**WHAT IS EXPECTED:** When you reach the line containing "- Do you need" in the data below, begin returning lines exactly as written, and stop once the line containing "Of course, all" has been returned.

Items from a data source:
________________________

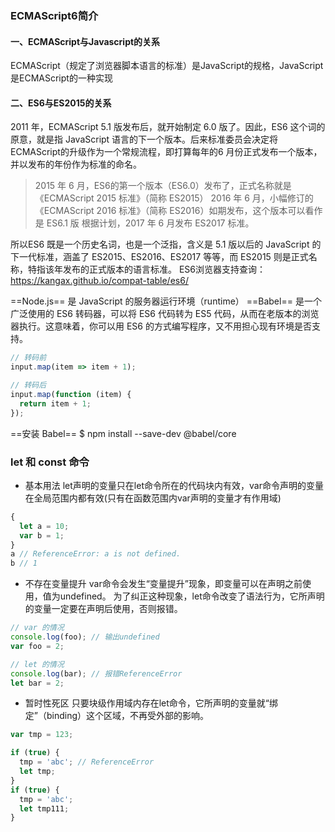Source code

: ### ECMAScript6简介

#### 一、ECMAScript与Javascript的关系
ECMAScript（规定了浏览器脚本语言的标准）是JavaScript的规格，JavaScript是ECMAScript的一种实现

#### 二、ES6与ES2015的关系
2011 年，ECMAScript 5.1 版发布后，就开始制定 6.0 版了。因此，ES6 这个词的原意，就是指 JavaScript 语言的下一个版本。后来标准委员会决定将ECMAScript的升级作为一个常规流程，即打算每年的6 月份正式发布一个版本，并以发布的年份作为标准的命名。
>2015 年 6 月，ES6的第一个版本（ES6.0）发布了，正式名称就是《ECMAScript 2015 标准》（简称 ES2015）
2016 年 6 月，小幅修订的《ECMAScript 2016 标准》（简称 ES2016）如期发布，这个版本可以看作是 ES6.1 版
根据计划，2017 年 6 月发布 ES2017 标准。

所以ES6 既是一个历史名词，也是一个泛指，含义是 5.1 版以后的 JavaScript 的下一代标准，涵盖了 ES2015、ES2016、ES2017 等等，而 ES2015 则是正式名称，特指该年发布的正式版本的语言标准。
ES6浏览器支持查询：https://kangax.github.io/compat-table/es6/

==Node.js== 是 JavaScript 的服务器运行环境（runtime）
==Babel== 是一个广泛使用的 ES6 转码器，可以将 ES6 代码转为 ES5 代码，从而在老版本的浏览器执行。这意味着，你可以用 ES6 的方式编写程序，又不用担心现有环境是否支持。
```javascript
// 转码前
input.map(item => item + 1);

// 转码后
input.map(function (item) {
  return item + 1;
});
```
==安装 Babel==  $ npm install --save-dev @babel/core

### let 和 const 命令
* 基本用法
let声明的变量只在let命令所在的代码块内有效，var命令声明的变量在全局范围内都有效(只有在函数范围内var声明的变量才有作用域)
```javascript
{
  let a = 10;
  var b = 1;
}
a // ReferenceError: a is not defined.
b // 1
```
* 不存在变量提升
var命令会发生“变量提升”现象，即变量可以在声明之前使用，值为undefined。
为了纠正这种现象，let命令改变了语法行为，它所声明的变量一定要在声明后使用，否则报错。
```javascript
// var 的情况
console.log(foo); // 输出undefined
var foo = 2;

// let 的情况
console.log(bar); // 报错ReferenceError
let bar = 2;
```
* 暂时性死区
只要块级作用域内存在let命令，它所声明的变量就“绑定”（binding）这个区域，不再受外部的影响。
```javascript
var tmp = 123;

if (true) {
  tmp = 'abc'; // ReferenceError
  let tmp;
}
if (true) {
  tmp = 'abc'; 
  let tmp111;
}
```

________________________

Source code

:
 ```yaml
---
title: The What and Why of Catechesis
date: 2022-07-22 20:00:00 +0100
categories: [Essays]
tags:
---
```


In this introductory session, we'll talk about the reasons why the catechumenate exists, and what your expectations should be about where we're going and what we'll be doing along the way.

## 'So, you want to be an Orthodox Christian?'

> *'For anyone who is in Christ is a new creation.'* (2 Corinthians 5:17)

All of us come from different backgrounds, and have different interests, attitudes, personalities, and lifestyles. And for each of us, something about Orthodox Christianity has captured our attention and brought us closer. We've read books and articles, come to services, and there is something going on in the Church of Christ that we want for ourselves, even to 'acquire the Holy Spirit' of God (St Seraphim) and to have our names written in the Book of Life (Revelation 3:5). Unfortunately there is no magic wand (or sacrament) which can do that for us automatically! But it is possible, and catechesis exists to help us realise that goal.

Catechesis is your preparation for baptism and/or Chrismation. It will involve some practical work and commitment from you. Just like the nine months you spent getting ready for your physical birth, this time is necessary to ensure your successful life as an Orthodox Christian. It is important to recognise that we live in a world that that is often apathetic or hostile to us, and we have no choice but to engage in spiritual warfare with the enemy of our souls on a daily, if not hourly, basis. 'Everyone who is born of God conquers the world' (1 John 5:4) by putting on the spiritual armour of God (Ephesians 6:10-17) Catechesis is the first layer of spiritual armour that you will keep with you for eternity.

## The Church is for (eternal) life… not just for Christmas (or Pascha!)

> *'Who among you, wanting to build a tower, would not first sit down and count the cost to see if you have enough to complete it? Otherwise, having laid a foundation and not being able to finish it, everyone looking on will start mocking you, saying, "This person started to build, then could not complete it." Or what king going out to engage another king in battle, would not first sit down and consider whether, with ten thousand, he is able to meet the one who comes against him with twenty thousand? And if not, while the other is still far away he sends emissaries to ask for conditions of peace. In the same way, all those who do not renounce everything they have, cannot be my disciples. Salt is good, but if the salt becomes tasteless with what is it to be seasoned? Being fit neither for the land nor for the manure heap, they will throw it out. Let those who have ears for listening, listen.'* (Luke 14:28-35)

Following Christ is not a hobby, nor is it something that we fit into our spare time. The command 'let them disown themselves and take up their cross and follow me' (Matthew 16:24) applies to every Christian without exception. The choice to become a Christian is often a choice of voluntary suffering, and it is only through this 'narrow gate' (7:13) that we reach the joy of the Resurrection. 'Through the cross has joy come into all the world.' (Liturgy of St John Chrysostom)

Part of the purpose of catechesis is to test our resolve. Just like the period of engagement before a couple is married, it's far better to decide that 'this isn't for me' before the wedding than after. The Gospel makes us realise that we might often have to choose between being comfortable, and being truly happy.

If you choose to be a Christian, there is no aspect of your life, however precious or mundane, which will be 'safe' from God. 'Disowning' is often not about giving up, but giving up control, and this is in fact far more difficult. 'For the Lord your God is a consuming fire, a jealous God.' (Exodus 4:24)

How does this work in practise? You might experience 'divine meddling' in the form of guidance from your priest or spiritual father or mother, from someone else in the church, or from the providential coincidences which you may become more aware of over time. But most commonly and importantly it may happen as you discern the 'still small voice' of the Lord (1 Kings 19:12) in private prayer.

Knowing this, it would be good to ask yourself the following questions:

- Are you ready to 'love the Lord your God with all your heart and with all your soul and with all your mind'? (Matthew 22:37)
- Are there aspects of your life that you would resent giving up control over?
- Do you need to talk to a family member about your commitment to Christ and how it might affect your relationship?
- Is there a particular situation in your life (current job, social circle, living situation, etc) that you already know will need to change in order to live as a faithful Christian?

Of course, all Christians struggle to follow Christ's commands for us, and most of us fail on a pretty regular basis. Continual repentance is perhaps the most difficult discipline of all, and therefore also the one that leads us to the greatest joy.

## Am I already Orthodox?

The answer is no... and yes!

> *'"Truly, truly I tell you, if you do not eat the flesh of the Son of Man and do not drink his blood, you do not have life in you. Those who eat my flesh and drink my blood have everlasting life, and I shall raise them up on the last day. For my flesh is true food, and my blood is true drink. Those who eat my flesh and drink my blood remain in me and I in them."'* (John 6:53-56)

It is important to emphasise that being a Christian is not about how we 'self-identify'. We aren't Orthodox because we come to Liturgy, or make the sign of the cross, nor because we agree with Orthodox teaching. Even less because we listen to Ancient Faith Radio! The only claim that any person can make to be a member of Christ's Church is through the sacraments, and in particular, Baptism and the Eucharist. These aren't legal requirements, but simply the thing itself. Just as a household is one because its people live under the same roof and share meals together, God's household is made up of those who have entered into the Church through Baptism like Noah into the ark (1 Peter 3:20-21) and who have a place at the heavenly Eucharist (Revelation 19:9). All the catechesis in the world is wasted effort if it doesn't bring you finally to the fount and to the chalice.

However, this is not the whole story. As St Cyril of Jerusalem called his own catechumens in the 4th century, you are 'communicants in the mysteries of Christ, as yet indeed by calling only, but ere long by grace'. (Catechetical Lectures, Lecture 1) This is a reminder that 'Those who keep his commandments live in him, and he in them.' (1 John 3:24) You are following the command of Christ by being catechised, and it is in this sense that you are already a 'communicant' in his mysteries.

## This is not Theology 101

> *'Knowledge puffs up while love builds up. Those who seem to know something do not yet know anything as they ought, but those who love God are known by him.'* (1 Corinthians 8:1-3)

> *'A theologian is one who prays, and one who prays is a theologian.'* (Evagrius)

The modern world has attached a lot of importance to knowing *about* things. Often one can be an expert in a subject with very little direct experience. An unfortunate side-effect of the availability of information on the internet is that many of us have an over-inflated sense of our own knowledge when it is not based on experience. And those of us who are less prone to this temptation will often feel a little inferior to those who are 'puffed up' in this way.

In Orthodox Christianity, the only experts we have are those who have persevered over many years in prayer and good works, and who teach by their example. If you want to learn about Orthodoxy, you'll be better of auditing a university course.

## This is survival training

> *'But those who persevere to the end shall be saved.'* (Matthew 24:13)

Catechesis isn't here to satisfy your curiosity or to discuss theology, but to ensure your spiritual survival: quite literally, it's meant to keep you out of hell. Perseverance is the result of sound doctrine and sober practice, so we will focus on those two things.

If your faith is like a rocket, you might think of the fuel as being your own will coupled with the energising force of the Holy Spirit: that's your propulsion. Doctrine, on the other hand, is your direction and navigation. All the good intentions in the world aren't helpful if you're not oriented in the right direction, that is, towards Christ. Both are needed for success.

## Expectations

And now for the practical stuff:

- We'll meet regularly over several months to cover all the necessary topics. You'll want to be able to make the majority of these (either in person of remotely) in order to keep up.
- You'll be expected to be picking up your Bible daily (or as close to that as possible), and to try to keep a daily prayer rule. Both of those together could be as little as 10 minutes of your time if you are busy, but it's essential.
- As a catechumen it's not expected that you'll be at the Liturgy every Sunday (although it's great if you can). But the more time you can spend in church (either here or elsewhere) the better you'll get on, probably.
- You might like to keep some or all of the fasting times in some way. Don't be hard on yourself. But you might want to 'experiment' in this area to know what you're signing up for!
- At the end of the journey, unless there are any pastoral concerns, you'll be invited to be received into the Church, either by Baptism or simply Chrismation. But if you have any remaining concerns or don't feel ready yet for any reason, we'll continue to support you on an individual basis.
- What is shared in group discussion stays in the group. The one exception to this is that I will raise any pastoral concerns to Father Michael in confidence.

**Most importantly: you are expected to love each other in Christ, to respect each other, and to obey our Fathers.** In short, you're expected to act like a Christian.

________________________

**SOLUTION:**
- Do you need to talk to a family member about your commitment to Christ and how it might affect your relationship?
- Is there a particular situation in your life (current job, social circle, living situation, etc) that you already know will need to change in order to live as a faithful Christian?

Of course, all Christians struggle to follow Christ's commands for us, and most of us fail on a pretty regular basis. Continual repentance is perhaps the most difficult discipline of all, and therefore also the one that leads us to the greatest joy.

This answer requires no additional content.